[Data excerpts]
....

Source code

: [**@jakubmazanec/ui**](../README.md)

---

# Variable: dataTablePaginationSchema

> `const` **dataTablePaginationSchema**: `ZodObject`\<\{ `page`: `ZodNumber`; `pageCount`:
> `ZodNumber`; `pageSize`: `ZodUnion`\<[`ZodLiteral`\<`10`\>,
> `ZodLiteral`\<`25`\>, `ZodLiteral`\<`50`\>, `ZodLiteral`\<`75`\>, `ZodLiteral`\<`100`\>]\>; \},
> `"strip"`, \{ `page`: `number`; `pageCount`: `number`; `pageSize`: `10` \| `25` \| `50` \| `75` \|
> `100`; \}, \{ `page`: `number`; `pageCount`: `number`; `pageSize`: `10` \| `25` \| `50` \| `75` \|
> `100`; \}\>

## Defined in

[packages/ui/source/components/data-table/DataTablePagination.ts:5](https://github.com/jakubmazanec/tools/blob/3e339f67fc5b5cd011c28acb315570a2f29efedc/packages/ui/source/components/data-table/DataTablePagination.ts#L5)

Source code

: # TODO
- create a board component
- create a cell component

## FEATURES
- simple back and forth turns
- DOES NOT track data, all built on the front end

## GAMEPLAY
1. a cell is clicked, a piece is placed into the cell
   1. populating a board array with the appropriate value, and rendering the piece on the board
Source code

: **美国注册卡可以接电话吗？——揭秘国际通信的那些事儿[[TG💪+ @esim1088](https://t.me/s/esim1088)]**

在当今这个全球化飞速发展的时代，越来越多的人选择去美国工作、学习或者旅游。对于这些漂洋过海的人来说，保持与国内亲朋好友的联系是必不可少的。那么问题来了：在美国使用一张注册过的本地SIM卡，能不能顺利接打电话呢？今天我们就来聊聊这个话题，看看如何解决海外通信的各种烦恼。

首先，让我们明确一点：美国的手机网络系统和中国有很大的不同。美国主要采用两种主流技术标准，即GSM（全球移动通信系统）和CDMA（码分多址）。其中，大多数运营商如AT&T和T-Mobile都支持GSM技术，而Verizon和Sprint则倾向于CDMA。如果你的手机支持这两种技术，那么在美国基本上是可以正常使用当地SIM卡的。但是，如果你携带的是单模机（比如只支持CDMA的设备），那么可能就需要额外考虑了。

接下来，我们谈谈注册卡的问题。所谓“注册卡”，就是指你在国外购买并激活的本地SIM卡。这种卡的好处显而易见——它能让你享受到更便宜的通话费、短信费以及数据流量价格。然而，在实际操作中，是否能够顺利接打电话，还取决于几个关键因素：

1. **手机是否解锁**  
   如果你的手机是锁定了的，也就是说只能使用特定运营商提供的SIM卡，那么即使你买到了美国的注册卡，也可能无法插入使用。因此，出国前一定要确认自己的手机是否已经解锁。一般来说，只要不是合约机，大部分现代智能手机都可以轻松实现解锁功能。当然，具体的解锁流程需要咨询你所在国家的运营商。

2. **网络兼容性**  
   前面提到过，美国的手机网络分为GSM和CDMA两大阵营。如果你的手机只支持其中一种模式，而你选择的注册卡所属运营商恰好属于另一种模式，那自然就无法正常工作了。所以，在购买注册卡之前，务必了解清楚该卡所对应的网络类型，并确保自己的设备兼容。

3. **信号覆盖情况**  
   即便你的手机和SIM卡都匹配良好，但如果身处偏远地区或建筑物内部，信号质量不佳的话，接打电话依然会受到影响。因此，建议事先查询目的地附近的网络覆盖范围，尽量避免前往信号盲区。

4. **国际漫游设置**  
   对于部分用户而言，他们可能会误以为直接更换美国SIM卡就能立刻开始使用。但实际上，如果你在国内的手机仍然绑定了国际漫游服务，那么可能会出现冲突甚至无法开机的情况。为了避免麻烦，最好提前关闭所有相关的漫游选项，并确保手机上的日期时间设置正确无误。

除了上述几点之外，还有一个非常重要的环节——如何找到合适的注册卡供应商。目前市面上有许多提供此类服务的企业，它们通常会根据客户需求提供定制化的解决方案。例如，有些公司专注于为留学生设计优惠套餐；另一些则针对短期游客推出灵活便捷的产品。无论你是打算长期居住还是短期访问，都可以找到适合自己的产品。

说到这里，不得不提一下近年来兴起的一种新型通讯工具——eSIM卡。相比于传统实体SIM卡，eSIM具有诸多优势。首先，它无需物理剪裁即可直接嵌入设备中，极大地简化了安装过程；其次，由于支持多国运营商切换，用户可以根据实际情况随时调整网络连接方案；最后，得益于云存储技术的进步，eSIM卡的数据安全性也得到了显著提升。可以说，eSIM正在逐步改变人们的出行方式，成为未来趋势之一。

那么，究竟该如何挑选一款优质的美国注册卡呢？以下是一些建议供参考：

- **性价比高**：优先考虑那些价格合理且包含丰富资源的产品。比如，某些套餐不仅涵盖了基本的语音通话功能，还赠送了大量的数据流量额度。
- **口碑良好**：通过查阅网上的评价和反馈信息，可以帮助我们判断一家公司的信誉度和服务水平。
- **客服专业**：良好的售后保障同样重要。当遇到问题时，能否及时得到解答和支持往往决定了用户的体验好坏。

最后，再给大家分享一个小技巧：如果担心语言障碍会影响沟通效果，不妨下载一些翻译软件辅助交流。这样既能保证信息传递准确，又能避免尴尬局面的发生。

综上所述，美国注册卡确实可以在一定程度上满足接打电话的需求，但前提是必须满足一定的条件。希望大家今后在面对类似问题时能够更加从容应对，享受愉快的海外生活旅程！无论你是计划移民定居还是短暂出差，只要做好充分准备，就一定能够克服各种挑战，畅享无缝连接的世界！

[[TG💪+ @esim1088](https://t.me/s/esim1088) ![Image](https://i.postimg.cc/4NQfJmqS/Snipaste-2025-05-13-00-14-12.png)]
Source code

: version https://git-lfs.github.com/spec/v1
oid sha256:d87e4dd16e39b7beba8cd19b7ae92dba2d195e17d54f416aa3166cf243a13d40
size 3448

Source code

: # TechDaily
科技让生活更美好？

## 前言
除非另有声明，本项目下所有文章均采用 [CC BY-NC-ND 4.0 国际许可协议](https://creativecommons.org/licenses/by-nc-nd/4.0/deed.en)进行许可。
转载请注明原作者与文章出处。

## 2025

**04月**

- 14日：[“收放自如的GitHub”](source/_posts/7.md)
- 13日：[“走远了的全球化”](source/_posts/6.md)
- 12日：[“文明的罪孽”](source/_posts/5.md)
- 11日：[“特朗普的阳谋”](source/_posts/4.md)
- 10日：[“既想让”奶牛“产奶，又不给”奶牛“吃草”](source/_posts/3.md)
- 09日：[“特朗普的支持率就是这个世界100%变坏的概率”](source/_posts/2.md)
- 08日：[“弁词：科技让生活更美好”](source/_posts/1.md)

....

◆ What you should do ◆
Given the records above, restate word for word only the lines starting at the one with "接下来，我们谈谈注册卡的问题" and ending at the one with "- **客服专业**：良好的".

◆ Solution to this exercise ◆
接下来，我们谈谈注册卡的问题。所谓“注册卡”，就是指你在国外购买并激活的本地SIM卡。这种卡的好处显而易见——它能让你享受到更便宜的通话费、短信费以及数据流量价格。然而，在实际操作中，是否能够顺利接打电话，还取决于几个关键因素：

1. **手机是否解锁**  
   如果你的手机是锁定了的，也就是说只能使用特定运营商提供的SIM卡，那么即使你买到了美国的注册卡，也可能无法插入使用。因此，出国前一定要确认自己的手机是否已经解锁。一般来说，只要不是合约机，大部分现代智能手机都可以轻松实现解锁功能。当然，具体的解锁流程需要咨询你所在国家的运营商。

2. **网络兼容性**  
   前面提到过，美国的手机网络分为GSM和CDMA两大阵营。如果你的手机只支持其中一种模式，而你选择的注册卡所属运营商恰好属于另一种模式，那自然就无法正常工作了。所以，在购买注册卡之前，务必了解清楚该卡所对应的网络类型，并确保自己的设备兼容。

3. **信号覆盖情况**  
   即便你的手机和SIM卡都匹配良好，但如果身处偏远地区或建筑物内部，信号质量不佳的话，接打电话依然会受到影响。因此，建议事先查询目的地附近的网络覆盖范围，尽量避免前往信号盲区。

4. **国际漫游设置**  
   对于部分用户而言，他们可能会误以为直接更换美国SIM卡就能立刻开始使用。但实际上，如果你在国内的手机仍然绑定了国际漫游服务，那么可能会出现冲突甚至无法开机的情况。为了避免麻烦，最好提前关闭所有相关的漫游选项，并确保手机上的日期时间设置正确无误。

除了上述几点之外，还有一个非常重要的环节——如何找到合适的注册卡供应商。目前市面上有许多提供此类服务的企业，它们通常会根据客户需求提供定制化的解决方案。例如，有些公司专注于为留学生设计优惠套餐；另一些则针对短期游客推出灵活便捷的产品。无论你是打算长期居住还是短期访问，都可以找到适合自己的产品。

说到这里，不得不提一下近年来兴起的一种新型通讯工具——eSIM卡。相比于传统实体SIM卡，eSIM具有诸多优势。首先，它无需物理剪裁即可直接嵌入设备中，极大地简化了安装过程；其次，由于支持多国运营商切换，用户可以根据实际情况随时调整网络连接方案；最后，得益于云存储技术的进步，eSIM卡的数据安全性也得到了显著提升。可以说，eSIM正在逐步改变人们的出行方式，成为未来趋势之一。

那么，究竟该如何挑选一款优质的美国注册卡呢？以下是一些建议供参考：

- **性价比高**：优先考虑那些价格合理且包含丰富资源的产品。比如，某些套餐不仅涵盖了基本的语音通话功能，还赠送了大量的数据流量额度。
- **口碑良好**：通过查阅网上的评价和反馈信息，可以帮助我们判断一家公司的信誉度和服务水平。
- **客服专业**：良好的售后保障同样重要。当遇到问题时，能否及时得到解答和支持往往决定了用户的体验好坏。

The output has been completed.